Hostile Work Environment
While not specifically pled as separate claims, Muktadir’s hostile work
environment allegations withstand the liberal pleading requirements of Rule 12(b)(6). “A
hostile work environment claim requires a showing  that the harassment was sufficiently
severe or pervasive to alter the conditions of the victim’s employment and create an abusive
working environment, and  that a specific basis exists for imputing the objectionable conduct
to the employer.” Alfano v. Costello, 294 F.3d 365, 373 (2d Cir. 2002) (citation and internal
quotations omitted); see also Quinn v. Tree Credit Corp., 159 F.3d 759, 765 (2d Cir. 1998) (same
standard governs state law claims). That is, a plaintiff “must show that the workplace was
so severely permeated with discriminatory intimidation, ridicule, and insult that the terms
and conditions of h[is] employment were thereby altered.” Alfano, 294 F.3d at 373. This
requires demonstrating “either that a single incident was extraordinarily severe, or that a
series of incidents were sufficiently continuous and concerted to have altered the conditions
of [the] work environment.” Cruz v. Coach Stores, Inc., 202 F.3d 560, 570 (2d Cir. 2000).
Above all, a plaintiff must demonstrate that the hostility is “discriminatory”—that is,
impermissibly based upon race, national origin, or religion. See Alfano, 294 F.3d at 373.

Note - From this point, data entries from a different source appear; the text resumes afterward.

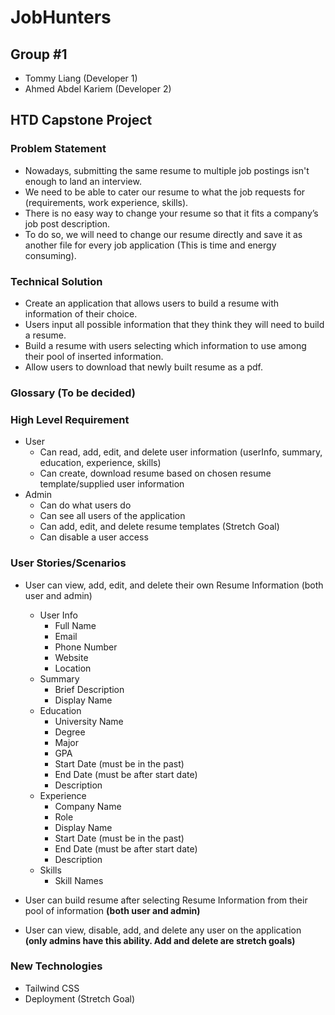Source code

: # JobHunters

## Group #1

-   Tommy Liang (Developer 1)
-   Ahmed Abdel Kariem (Developer 2)

## HTD Capstone Project

### Problem Statement

-   Nowadays, submitting the same resume to multiple job postings isn't enough to land an interview.
-   We need to be able to cater our resume to what the job requests for (requirements, work experience, skills).
-   There is no easy way to change your resume so that it fits a company’s job post description.
-   To do so, we will need to change our resume directly and save it as another file for every job application (This is time and energy consuming).

### Technical Solution

-   Create an application that allows users to build a resume with information of their choice.
-   Users input all possible information that they think they will need to build a resume.
-   Build a resume with users selecting which information to use among their pool of inserted information.
-   Allow users to download that newly built resume as a pdf.

### Glossary (To be decided)

### High Level Requirement

-   User
    -   Can read, add, edit, and delete user information (userInfo, summary, education, experience, skills)
    -   Can create, download resume based on chosen resume template/supplied user information
-   Admin
    -   Can do what users do
    -   Can see all users of the application
    -   Can add, edit, and delete resume templates (Stretch Goal)
    -   Can disable a user access

### User Stories/Scenarios

-   User can view, add, edit, and delete their own Resume Information (both user and admin)

    -   User Info
        -   Full Name
        -   Email
        -   Phone Number
        -   Website
        -   Location
    -   Summary
        -   Brief Description
        -   Display Name
    -   Education
        -   University Name
        -   Degree
        -   Major
        -   GPA
        -   Start Date (must be in the past)
        -   End Date (must be after start date)
        -   Description
    -   Experience
        -   Company Name
        -   Role
        -   Display Name
        -   Start Date (must be in the past)
        -   End Date (must be after start date)
        -   Description
    -   Skills
        -   Skill Names

-   User can build resume after selecting Resume Information from their pool of information **(both user and admin)**
-   User can view, disable, add, and delete any user on the application **(only admins have this ability. Add and delete are stretch goals)**

  ### New Technologies
-    Tailwind CSS
-    Deployment (Stretch Goal)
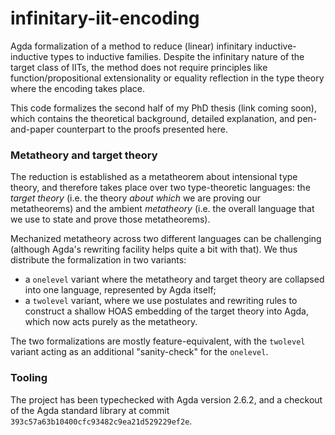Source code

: # infinitary-iit-encoding

Agda formalization of a method to reduce (linear) infinitary inductive-inductive
types to inductive families. Despite the infinitary nature of the target class
of IITs, the method does not require principles like function/propositional
extensionality or equality reflection in the type theory where the encoding
takes place.

This code formalizes the second half of my PhD thesis (link coming soon), which
contains the theoretical background, detailed explanation, and pen-and-paper
counterpart to the proofs presented here.

### Metatheory and target theory

The reduction is established as a metatheorem about intensional type theory, and
therefore takes place over two type-theoretic languages: the *target theory*
(i.e. the theory *about which* we are proving our metatheorems) and the ambient
*metatheory* (i.e. the overall language that we use to state and prove those
metatheorems).

Mechanized metatheory across two different languages can be challenging
(although Agda's rewriting facility helps quite a bit with that).  We thus
distribute the formalization in two variants: 

* a `onelevel` variant where the metatheory and target theory are collapsed into
one language, represented by Agda itself;
* a `twolevel` variant, where we use postulates and rewriting rules to construct
  a shallow HOAS embedding of the target theory into Agda, which now acts purely
  as the metatheory.

The two formalizations are mostly feature-equivalent, with the `twolevel`
variant acting as an additional "sanity-check" for the `onelevel`.

### Tooling

The project has been typechecked with Agda version 2.6.2, and a checkout of the
Agda standard library at commit `393c57a63b10400cfc93482c9ea21d529229ef2e`.

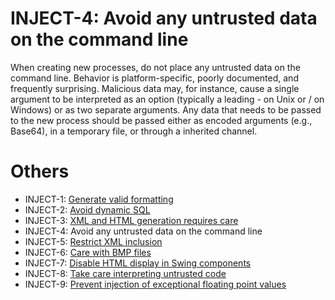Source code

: # INJECT-4: Avoid any untrusted data on the command line
When creating new processes, do not place any untrusted data on the command line. Behavior is platform-specific, poorly documented, and frequently surprising. Malicious data may, for instance, cause a single argument to be interpreted as an option (typically a leading - on Unix or / on Windows) or as two separate arguments. Any data that needs to be passed to the new process should be passed either as encoded arguments (e.g., Base64), in a temporary file, or through a inherited channel.

# Others 

- INJECT-1: [Generate valid formatting](../g31)
- INJECT-2: [Avoid dynamic SQL](../g32)
- INJECT-3: [XML and HTML generation requires care](../g33)
- INJECT-4: Avoid any untrusted data on the command line
- INJECT-5: [Restrict XML inclusion](../g35)
- INJECT-6: [Care with BMP files](../g36)
- INJECT-7: [Disable HTML display in Swing components](../g37)
- INJECT-8: [Take care interpreting untrusted code](../g38)
- INJECT-9: [Prevent injection of exceptional floating point values](../g39)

Muktadir’s hostile work environment claims are supported by the insulting
remarks about his Bangladeshi descent, made on a daily basis by various Bevacco managers
and co-workers. He asserts that these insults were accompanied by offensive physical actions
including sniffing him and commenting that he smelled so that bad customers in the
restaurant would be unable to eat. Muktadir also alleges that defendants created a hostile
environment because of their conduct during employee meals, including making a point of
serving him only pork-based foods and prohibiting him from preparing his own food or
obtaining outside food. As previously discussed, he contends that despite defendants’
express knowledge of his Muslim dietary restrictions, he was required to choose between
eating non-conforming foods or nothing at all.
Muktadir personally perceived the resulting environment as abusive, Compl.
¶¶ 34, 49, 56, and the cumulative effect of his managers’ and co-workers’ comments and
actions likewise created an objectively hostile work environment. See Dawson v. Cnty. of
Westchester, 373 F.3d 265, 273 (2d Cir. 2004) (“A hostile environment claim must be evaluated
on the basis of the cumulative effect of the abusive conduct.”); see also Terry, 336 F.3d at 148
(requiring that the misconduct “create an objectively hostile or abusive work environment”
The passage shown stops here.